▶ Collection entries
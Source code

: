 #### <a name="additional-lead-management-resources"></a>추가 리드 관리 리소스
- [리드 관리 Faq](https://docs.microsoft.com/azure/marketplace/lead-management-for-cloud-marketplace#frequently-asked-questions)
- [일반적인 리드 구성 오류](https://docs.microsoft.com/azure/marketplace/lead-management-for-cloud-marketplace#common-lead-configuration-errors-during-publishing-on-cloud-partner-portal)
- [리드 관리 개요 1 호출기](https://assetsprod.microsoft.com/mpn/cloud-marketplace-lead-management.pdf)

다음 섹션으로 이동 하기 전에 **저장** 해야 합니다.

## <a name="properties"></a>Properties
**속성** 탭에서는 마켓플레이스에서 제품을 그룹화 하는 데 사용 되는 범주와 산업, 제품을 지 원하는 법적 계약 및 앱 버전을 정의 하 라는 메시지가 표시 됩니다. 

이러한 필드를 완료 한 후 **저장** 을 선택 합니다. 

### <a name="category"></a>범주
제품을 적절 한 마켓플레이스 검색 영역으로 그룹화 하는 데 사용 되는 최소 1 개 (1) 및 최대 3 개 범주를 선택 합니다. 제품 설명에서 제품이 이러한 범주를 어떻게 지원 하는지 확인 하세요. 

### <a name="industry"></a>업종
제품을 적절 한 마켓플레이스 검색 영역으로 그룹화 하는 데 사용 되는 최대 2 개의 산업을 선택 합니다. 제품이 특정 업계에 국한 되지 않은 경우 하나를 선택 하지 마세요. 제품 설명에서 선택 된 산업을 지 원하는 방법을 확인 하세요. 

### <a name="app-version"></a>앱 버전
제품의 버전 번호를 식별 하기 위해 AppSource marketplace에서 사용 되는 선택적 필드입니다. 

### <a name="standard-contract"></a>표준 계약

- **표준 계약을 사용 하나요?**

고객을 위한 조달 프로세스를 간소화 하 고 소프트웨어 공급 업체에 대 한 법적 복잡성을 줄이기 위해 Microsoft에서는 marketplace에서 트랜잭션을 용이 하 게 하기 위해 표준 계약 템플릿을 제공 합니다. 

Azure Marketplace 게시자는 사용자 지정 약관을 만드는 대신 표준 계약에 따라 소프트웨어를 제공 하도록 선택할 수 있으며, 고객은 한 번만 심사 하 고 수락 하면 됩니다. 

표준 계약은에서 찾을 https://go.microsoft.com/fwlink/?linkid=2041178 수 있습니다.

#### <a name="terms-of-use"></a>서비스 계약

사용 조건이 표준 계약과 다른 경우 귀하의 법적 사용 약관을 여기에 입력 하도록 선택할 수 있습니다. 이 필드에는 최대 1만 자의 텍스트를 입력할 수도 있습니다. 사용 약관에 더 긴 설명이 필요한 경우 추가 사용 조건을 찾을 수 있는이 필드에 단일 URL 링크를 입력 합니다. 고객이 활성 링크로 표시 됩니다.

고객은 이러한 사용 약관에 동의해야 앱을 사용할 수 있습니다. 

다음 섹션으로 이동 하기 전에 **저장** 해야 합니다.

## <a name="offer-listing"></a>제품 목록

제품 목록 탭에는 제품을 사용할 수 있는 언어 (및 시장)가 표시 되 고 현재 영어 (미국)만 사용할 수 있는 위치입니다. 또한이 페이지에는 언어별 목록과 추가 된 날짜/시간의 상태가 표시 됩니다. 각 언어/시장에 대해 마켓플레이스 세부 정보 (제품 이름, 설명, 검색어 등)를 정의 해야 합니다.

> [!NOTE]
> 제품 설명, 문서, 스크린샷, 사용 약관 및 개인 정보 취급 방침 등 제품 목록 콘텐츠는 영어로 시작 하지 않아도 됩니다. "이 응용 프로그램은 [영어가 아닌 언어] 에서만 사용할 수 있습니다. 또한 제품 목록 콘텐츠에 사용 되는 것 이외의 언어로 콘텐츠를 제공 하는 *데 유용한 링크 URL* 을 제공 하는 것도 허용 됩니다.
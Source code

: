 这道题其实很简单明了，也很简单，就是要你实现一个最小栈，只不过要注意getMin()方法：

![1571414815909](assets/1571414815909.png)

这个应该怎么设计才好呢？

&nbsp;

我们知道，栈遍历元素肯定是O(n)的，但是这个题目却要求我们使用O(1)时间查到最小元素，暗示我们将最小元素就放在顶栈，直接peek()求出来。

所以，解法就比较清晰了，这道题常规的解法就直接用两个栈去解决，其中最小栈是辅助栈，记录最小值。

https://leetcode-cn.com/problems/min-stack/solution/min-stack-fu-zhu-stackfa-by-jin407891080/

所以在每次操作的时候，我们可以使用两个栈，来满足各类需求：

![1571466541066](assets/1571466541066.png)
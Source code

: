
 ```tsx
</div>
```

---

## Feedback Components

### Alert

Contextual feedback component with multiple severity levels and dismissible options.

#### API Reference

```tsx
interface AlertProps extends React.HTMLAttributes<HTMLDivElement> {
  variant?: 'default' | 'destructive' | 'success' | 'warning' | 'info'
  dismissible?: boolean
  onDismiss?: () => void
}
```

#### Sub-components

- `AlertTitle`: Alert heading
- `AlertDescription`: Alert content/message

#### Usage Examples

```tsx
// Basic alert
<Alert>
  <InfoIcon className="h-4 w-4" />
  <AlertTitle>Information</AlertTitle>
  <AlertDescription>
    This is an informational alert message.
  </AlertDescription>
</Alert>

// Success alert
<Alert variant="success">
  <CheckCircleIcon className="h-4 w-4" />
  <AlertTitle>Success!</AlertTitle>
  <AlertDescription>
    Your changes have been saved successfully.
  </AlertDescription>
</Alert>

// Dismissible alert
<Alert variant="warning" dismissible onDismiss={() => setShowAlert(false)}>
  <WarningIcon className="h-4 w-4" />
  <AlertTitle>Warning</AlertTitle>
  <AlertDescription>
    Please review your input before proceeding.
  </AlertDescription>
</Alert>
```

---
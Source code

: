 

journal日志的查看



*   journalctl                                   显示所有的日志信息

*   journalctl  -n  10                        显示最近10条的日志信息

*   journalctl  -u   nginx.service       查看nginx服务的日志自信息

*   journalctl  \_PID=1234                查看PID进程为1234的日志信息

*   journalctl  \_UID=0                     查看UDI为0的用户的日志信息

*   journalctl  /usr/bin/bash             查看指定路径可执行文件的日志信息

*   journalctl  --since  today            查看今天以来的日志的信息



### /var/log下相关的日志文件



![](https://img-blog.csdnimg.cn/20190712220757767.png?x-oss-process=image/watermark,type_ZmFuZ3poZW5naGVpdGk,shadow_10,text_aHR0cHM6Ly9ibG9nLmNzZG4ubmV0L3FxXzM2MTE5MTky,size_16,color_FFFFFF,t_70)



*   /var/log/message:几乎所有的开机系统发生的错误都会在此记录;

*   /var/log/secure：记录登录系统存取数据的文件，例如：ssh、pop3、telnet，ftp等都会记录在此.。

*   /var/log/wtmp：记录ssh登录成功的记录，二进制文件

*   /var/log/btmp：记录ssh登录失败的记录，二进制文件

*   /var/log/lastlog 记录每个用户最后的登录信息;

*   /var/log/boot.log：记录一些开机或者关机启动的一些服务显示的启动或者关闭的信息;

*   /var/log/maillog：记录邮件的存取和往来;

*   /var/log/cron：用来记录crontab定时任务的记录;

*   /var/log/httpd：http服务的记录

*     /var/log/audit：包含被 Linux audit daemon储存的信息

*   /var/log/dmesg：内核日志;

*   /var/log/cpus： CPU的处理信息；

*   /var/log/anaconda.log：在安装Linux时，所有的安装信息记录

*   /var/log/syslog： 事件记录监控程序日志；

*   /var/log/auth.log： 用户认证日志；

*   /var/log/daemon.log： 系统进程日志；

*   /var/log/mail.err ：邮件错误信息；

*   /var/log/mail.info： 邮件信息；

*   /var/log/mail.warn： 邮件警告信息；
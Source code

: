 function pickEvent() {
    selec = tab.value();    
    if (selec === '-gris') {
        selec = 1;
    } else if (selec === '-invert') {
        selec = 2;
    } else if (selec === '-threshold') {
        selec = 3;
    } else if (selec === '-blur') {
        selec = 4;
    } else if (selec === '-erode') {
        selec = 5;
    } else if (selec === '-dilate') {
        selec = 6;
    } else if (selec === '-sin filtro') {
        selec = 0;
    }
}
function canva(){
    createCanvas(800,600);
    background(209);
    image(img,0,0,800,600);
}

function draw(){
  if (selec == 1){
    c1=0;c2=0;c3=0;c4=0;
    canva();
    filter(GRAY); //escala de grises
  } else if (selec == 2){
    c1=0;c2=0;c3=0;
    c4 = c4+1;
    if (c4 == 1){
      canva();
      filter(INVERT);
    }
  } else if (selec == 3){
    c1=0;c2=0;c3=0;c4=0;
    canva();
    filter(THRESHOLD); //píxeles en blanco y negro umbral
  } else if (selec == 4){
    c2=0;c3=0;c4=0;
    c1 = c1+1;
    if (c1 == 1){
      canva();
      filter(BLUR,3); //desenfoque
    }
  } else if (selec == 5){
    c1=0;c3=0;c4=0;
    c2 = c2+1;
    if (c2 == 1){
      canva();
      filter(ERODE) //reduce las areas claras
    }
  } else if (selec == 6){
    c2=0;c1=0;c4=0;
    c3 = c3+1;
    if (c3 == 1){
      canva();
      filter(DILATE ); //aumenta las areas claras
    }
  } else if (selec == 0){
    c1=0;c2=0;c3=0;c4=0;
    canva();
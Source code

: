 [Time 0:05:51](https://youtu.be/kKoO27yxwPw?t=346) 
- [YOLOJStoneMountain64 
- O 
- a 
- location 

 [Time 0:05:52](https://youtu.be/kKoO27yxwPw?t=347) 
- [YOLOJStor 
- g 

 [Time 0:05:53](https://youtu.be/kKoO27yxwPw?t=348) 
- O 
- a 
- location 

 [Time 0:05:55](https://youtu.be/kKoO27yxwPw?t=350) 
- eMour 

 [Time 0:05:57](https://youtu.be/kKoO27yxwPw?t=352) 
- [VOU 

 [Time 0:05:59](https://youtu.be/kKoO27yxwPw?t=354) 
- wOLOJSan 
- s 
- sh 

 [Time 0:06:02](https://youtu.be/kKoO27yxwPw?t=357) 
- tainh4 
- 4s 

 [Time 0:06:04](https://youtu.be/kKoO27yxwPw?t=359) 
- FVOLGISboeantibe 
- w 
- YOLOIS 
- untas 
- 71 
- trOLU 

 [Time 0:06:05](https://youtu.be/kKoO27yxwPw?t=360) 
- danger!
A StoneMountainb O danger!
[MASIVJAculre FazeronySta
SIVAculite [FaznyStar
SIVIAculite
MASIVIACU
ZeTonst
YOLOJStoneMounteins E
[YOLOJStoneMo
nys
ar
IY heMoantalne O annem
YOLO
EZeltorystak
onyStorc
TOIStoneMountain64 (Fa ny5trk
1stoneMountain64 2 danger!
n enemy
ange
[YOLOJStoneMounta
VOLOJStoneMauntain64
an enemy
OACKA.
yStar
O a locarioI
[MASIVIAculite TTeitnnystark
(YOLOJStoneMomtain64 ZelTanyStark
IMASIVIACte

▶ Exercise
Begin with the line containing "filter(BLUR,3); //desenfoque" and retype it and each line after it through the end of the records, keeping them exact and including nothing more.

▶ Response
      filter(BLUR,3); //desenfoque
    }
  } else if (selec == 5){
    c1=0;c3=0;c4=0;
    c2 = c2+1;
    if (c2 == 1){
      canva();
      filter(ERODE) //reduce las areas claras
    }
  } else if (selec == 6){
    c2=0;c1=0;c4=0;
    c3 = c3+1;
    if (c3 == 1){
      canva();
      filter(DILATE ); //aumenta las areas claras
    }
  } else if (selec == 0){
    c1=0;c2=0;c3=0;c4=0;
    canva();
Source code

: [Time 0:05:51](https://youtu.be/kKoO27yxwPw?t=346) 
- [YOLOJStoneMountain64 
- O 
- a 
- location 

 [Time 0:05:52](https://youtu.be/kKoO27yxwPw?t=347) 
- [YOLOJStor 
- g 

 [Time 0:05:53](https://youtu.be/kKoO27yxwPw?t=348) 
- O 
- a 
- location 

 [Time 0:05:55](https://youtu.be/kKoO27yxwPw?t=350) 
- eMour 

 [Time 0:05:57](https://youtu.be/kKoO27yxwPw?t=352) 
- [VOU 

 [Time 0:05:59](https://youtu.be/kKoO27yxwPw?t=354) 
- wOLOJSan 
- s 
- sh 

 [Time 0:06:02](https://youtu.be/kKoO27yxwPw?t=357) 
- tainh4 
- 4s 

 [Time 0:06:04](https://youtu.be/kKoO27yxwPw?t=359) 
- FVOLGISboeantibe 
- w 
- YOLOIS 
- untas 
- 71 
- trOLU 

 [Time 0:06:05](https://youtu.be/kKoO27yxwPw?t=360) 
- danger!
A StoneMountainb O danger!
[MASIVJAculre FazeronySta
SIVAculite [FaznyStar
SIVIAculite
MASIVIACU
ZeTonst
YOLOJStoneMounteins E
[YOLOJStoneMo
nys
ar
IY heMoantalne O annem
YOLO
EZeltorystak
onyStorc
TOIStoneMountain64 (Fa ny5trk
1stoneMountain64 2 danger!
n enemy
ange
[YOLOJStoneMounta
VOLOJStoneMauntain64
an enemy
OACKA.
yStar
O a locarioI
[MASIVIAculite TTeitnnystark
(YOLOJStoneMomtain64 ZelTanyStark
IMASIVIACte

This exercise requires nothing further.